§ TO DO
Once the pictures have been removed, repeat the remainder of the records exactly.

==== THE RECORDS ====

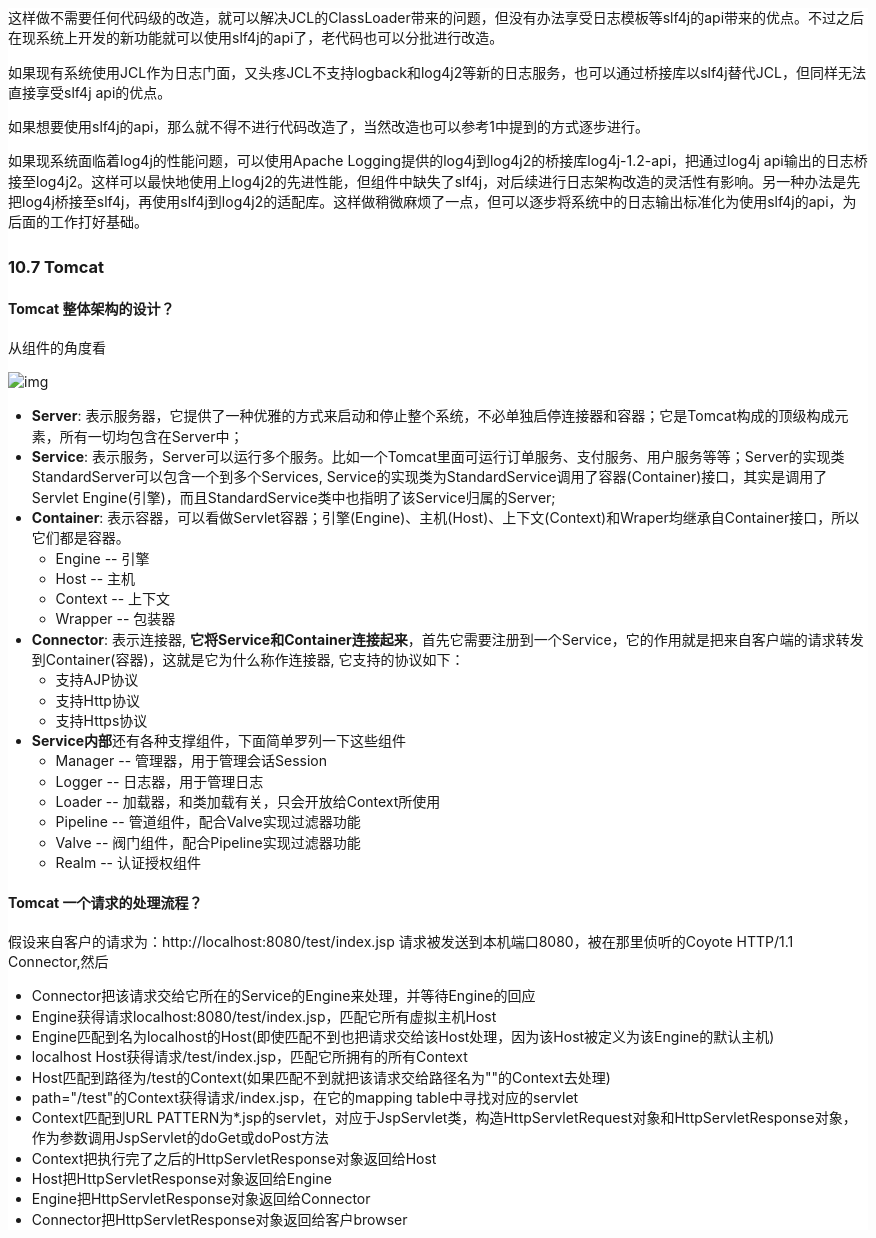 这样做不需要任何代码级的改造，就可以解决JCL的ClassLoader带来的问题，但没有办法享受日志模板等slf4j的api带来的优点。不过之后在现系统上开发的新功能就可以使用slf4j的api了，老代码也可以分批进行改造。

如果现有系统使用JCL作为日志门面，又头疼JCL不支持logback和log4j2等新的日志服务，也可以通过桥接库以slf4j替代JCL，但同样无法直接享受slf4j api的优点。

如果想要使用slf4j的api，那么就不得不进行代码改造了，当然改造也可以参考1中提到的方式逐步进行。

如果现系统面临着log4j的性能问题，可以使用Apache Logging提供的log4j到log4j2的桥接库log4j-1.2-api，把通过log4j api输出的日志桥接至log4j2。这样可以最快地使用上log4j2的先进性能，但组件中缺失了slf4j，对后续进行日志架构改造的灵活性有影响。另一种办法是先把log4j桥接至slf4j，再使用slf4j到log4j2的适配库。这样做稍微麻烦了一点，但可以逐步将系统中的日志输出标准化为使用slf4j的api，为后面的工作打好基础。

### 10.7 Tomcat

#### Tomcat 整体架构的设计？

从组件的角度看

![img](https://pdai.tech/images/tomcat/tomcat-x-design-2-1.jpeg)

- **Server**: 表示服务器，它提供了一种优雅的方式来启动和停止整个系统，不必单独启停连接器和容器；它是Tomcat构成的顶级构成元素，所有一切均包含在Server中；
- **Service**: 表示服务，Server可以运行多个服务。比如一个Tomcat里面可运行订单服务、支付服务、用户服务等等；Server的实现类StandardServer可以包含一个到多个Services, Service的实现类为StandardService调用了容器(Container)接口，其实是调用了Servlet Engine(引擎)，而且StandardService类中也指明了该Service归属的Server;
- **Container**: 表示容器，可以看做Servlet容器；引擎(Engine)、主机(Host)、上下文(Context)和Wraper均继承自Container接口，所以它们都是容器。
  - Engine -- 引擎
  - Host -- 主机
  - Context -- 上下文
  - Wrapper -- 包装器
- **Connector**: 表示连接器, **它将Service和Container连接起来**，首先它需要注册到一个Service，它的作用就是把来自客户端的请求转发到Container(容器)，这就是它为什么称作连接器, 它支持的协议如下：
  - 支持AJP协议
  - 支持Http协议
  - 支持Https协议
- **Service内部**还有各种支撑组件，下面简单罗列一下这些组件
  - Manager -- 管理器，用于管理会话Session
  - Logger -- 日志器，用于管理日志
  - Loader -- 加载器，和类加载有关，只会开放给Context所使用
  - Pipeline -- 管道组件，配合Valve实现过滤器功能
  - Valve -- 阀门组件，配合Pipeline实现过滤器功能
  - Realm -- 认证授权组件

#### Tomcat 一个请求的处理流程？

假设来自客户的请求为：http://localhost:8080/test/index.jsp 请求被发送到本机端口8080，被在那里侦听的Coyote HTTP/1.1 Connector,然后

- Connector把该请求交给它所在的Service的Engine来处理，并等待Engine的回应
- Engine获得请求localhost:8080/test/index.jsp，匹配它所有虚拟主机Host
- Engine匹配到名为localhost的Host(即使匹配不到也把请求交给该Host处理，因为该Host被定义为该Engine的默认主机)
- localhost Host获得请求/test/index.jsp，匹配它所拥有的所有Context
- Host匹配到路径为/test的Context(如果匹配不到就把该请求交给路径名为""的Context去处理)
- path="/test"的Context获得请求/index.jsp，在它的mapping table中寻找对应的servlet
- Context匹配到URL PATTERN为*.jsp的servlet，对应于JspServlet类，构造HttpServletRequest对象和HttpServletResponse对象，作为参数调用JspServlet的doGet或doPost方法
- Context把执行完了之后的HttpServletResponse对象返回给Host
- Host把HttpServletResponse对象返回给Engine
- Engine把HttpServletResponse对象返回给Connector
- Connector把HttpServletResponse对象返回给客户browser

====

§ RESULT OF THIS TASK
 这样做不需要任何代码级的改造，就可以解决JCL的ClassLoader带来的问题，但没有办法享受日志模板等slf4j的api带来的优点。不过之后在现系统上开发的新功能就可以使用slf4j的api了，老代码也可以分批进行改造。

如果现有系统使用JCL作为日志门面，又头疼JCL不支持logback和log4j2等新的日志服务，也可以通过桥接库以slf4j替代JCL，但同样无法直接享受slf4j api的优点。

如果想要使用slf4j的api，那么就不得不进行代码改造了，当然改造也可以参考1中提到的方式逐步进行。

如果现系统面临着log4j的性能问题，可以使用Apache Logging提供的log4j到log4j2的桥接库log4j-1.2-api，把通过log4j api输出的日志桥接至log4j2。这样可以最快地使用上log4j2的先进性能，但组件中缺失了slf4j，对后续进行日志架构改造的灵活性有影响。另一种办法是先把log4j桥接至slf4j，再使用slf4j到log4j2的适配库。这样做稍微麻烦了一点，但可以逐步将系统中的日志输出标准化为使用slf4j的api，为后面的工作打好基础。

### 10.7 Tomcat

#### Tomcat 整体架构的设计？

从组件的角度看

![img](https://pdai.tech/images/tomcat/tomcat-x-design-2-1.jpeg)

- **Server**: 表示服务器，它提供了一种优雅的方式来启动和停止整个系统，不必单独启停连接器和容器；它是Tomcat构成的顶级构成元素，所有一切均包含在Server中；
- **Service**: 表示服务，Server可以运行多个服务。比如一个Tomcat里面可运行订单服务、支付服务、用户服务等等；Server的实现类StandardServer可以包含一个到多个Services, Service的实现类为StandardService调用了容器(Container)接口，其实是调用了Servlet Engine(引擎)，而且StandardService类中也指明了该Service归属的Server;
- **Container**: 表示容器，可以看做Servlet容器；引擎(Engine)、主机(Host)、上下文(Context)和Wraper均继承自Container接口，所以它们都是容器。
  - Engine -- 引擎
  - Host -- 主机
  - Context -- 上下文
  - Wrapper -- 包装器
- **Connector**: 表示连接器, **它将Service和Container连接起来**，首先它需要注册到一个Service，它的作用就是把来自客户端的请求转发到Container(容器)，这就是它为什么称作连接器, 它支持的协议如下：
  - 支持AJP协议
  - 支持Http协议
  - 支持Https协议
- **Service内部**还有各种支撑组件，下面简单罗列一下这些组件
  - Manager -- 管理器，用于管理会话Session
  - Logger -- 日志器，用于管理日志
  - Loader -- 加载器，和类加载有关，只会开放给Context所使用
  - Pipeline -- 管道组件，配合Valve实现过滤器功能
  - Valve -- 阀门组件，配合Pipeline实现过滤器功能
  - Realm -- 认证授权组件

#### Tomcat 一个请求的处理流程？

假设来自客户的请求为：http://localhost:8080/test/index.jsp 请求被发送到本机端口8080，被在那里侦听的Coyote HTTP/1.1 Connector,然后

- Connector把该请求交给它所在的Service的Engine来处理，并等待Engine的回应
- Engine获得请求localhost:8080/test/index.jsp，匹配它所有虚拟主机Host
- Engine匹配到名为localhost的Host(即使匹配不到也把请求交给该Host处理，因为该Host被定义为该Engine的默认主机)
- localhost Host获得请求/test/index.jsp，匹配它所拥有的所有Context
- Host匹配到路径为/test的Context(如果匹配不到就把该请求交给路径名为""的Context去处理)
- path="/test"的Context获得请求/index.jsp，在它的mapping table中寻找对应的servlet
- Context匹配到URL PATTERN为*.jsp的servlet，对应于JspServlet类，构造HttpServletRequest对象和HttpServletResponse对象，作为参数调用JspServlet的doGet或doPost方法
- Context把执行完了之后的HttpServletResponse对象返回给Host
- Host把HttpServletResponse对象返回给Engine
- Engine把HttpServletResponse对象返回给Connector
- Connector把HttpServletResponse对象返回给客户browser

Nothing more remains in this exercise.